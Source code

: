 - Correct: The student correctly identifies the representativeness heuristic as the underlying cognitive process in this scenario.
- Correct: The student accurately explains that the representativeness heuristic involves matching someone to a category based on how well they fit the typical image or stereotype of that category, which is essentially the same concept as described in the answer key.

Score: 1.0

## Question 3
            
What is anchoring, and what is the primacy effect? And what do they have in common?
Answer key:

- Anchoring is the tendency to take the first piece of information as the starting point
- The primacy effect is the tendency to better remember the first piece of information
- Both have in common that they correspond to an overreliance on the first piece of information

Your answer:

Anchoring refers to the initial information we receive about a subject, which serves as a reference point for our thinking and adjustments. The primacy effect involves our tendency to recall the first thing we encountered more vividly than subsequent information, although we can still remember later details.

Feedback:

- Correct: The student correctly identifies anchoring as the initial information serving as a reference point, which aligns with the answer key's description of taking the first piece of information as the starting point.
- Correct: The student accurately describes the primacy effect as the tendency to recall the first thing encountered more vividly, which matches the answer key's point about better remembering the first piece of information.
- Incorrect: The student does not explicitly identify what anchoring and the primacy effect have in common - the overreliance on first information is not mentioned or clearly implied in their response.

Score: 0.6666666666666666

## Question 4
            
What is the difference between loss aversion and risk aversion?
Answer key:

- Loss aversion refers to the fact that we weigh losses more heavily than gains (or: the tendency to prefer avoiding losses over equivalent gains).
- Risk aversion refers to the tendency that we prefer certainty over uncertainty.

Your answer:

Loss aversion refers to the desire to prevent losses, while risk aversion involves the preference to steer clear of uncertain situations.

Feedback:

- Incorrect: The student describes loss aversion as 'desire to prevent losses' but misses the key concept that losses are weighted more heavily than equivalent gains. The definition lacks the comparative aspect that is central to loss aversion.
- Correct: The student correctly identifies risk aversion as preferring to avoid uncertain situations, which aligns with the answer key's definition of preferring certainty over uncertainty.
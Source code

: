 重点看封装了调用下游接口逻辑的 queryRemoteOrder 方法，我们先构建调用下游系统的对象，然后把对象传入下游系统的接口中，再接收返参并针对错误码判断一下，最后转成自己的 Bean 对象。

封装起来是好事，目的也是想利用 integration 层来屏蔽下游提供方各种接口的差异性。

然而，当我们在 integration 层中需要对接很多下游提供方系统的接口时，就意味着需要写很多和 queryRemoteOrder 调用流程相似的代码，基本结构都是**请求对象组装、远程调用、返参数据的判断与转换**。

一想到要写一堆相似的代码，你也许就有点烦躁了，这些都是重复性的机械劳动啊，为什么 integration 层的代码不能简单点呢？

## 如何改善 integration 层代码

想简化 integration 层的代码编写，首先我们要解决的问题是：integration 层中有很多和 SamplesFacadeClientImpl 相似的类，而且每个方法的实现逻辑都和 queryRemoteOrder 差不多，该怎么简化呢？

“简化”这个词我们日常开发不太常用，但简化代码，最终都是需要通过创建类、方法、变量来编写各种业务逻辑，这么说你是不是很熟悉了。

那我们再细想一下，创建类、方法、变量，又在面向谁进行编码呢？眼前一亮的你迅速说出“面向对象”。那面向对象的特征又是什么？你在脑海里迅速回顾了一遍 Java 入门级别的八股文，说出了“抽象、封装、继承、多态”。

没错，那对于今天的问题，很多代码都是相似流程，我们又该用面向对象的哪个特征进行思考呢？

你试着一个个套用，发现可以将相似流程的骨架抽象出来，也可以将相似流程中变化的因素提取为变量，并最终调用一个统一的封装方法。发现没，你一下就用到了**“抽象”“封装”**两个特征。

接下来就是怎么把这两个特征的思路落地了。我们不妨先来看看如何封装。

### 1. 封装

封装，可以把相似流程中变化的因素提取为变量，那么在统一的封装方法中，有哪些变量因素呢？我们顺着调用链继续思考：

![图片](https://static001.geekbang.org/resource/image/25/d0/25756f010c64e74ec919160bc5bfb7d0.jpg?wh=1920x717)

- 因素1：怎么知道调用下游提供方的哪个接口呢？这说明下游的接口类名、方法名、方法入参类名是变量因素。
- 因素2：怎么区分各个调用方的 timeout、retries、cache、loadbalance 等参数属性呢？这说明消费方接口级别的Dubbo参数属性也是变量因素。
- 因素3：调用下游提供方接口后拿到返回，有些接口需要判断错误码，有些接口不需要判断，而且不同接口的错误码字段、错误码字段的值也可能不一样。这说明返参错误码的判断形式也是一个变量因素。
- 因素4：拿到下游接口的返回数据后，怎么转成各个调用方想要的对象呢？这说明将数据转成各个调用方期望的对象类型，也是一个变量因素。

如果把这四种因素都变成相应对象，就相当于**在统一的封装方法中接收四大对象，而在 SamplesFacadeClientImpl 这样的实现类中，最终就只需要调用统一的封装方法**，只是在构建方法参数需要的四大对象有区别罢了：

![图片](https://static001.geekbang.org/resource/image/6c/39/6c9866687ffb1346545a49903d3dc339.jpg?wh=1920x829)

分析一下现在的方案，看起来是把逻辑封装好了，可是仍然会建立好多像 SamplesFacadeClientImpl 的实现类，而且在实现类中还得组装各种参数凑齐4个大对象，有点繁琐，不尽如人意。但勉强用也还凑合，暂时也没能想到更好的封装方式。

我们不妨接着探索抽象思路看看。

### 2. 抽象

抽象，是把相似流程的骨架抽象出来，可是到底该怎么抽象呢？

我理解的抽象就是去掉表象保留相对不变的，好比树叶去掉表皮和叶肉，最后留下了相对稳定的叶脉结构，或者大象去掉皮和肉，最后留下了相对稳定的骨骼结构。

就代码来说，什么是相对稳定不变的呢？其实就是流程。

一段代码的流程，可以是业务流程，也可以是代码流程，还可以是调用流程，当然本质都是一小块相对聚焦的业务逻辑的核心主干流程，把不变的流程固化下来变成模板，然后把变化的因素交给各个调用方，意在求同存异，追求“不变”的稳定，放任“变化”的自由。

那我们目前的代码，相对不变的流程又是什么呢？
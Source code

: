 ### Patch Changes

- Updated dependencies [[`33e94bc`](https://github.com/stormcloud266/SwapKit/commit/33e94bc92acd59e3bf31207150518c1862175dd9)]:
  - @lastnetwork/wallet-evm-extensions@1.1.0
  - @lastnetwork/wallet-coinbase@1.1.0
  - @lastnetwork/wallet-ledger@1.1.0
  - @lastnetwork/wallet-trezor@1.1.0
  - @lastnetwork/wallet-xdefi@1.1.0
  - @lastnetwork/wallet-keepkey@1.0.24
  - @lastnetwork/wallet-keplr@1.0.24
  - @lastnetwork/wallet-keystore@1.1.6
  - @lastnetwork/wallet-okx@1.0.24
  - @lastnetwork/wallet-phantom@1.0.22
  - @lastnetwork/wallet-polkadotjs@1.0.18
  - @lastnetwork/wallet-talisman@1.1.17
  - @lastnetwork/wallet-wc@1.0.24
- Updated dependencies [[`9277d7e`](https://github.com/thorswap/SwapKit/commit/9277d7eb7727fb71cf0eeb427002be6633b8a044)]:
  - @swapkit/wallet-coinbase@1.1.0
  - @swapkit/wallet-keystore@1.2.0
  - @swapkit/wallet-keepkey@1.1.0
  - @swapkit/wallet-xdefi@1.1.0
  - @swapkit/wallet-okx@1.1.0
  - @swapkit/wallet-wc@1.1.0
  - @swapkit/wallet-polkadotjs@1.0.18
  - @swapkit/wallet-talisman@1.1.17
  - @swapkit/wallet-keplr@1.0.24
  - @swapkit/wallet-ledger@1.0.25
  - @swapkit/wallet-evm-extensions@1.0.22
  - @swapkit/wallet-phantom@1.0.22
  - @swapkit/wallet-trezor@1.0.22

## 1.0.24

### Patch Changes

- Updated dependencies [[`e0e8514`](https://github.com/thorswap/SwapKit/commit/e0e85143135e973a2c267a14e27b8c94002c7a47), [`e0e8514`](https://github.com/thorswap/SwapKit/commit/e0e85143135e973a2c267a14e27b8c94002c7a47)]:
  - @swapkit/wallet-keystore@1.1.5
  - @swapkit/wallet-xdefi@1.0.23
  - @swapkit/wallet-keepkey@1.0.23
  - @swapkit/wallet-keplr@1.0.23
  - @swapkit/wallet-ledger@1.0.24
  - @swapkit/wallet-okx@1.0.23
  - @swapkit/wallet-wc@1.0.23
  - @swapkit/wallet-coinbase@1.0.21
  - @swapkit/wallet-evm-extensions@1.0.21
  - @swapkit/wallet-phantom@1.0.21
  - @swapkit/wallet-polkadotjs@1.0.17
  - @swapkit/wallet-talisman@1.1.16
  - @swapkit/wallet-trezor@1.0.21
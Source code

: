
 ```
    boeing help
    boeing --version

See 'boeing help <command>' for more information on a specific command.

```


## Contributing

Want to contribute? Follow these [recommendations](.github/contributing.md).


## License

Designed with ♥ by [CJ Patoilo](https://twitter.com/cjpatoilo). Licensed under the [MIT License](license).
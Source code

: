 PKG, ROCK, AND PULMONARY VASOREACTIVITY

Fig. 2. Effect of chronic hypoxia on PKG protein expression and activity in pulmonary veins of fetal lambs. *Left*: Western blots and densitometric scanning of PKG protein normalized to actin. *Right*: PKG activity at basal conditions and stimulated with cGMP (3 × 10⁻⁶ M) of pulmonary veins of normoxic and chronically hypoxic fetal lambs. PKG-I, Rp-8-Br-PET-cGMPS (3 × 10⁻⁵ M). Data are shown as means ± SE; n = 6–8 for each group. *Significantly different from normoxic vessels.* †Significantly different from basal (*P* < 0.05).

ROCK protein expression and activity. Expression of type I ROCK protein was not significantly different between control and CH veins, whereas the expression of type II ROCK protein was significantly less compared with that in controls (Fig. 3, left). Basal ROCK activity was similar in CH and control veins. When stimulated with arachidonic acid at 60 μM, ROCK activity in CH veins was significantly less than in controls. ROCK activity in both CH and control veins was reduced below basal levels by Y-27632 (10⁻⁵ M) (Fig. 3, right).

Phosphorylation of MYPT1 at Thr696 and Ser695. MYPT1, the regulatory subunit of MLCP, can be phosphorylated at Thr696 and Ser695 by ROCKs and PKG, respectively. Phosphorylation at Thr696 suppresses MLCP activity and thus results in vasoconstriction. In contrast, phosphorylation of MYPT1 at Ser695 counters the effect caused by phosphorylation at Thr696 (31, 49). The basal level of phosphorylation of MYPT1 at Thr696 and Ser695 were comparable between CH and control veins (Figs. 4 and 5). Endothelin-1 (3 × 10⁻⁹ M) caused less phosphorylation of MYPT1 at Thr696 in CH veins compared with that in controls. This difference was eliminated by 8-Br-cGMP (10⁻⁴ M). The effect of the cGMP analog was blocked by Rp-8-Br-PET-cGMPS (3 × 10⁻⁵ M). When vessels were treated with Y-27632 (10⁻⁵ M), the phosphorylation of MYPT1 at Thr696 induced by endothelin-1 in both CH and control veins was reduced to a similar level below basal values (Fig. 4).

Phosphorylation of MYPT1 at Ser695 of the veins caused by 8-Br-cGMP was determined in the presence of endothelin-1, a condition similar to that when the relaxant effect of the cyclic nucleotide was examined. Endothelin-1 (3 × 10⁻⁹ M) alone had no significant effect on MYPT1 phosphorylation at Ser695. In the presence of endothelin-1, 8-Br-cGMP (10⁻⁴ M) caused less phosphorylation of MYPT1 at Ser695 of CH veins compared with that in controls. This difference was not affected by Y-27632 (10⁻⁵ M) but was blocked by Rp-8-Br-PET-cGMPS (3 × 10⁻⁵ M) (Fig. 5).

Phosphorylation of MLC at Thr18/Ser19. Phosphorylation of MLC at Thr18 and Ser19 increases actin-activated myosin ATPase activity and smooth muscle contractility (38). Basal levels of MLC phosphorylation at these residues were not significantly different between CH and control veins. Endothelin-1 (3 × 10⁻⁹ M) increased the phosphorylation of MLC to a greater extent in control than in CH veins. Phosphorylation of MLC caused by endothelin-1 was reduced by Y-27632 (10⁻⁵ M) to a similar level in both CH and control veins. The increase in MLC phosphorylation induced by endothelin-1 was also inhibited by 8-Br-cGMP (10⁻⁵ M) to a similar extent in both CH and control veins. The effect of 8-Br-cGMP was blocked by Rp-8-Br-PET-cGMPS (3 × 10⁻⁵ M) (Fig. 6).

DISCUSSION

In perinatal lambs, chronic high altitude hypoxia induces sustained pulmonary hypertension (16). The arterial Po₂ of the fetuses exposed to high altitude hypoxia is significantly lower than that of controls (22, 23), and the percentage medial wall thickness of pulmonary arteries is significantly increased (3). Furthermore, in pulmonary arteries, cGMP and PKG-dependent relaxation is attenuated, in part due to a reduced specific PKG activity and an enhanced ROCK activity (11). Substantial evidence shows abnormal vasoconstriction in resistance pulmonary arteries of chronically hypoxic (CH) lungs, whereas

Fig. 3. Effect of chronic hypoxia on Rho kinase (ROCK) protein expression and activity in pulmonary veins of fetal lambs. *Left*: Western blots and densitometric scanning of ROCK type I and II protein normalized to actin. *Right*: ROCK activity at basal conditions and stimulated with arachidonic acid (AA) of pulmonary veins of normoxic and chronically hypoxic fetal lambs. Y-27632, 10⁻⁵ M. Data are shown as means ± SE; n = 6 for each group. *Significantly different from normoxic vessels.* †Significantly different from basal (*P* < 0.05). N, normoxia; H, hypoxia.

= = = = = = =

# WHAT IS NEEDED
Working through the records above, copy each line in which "densitometric" is found.

# SOLUTION
Fig. 2. Effect of chronic hypoxia on PKG protein expression and activity in pulmonary veins of fetal lambs. *Left*: Western blots and densitometric scanning of PKG protein normalized to actin. *Right*: PKG activity at basal conditions and stimulated with cGMP (3 × 10⁻⁶ M) of pulmonary veins of normoxic and chronically hypoxic fetal lambs. PKG-I, Rp-8-Br-PET-cGMPS (3 × 10⁻⁵ M). Data are shown as means ± SE; n = 6–8 for each group. *Significantly different from normoxic vessels.* †Significantly different from basal (*P* < 0.05).
Fig. 3. Effect of chronic hypoxia on Rho kinase (ROCK) protein expression and activity in pulmonary veins of fetal lambs. *Left*: Western blots and densitometric scanning of ROCK type I and II protein normalized to actin. *Right*: ROCK activity at basal conditions and stimulated with arachidonic acid (AA) of pulmonary veins of normoxic and chronically hypoxic fetal lambs. Y-27632, 10⁻⁵ M. Data are shown as means ± SE; n = 6 for each group. *Significantly different from normoxic vessels.* †Significantly different from basal (*P* < 0.05). N, normoxia; H, hypoxia.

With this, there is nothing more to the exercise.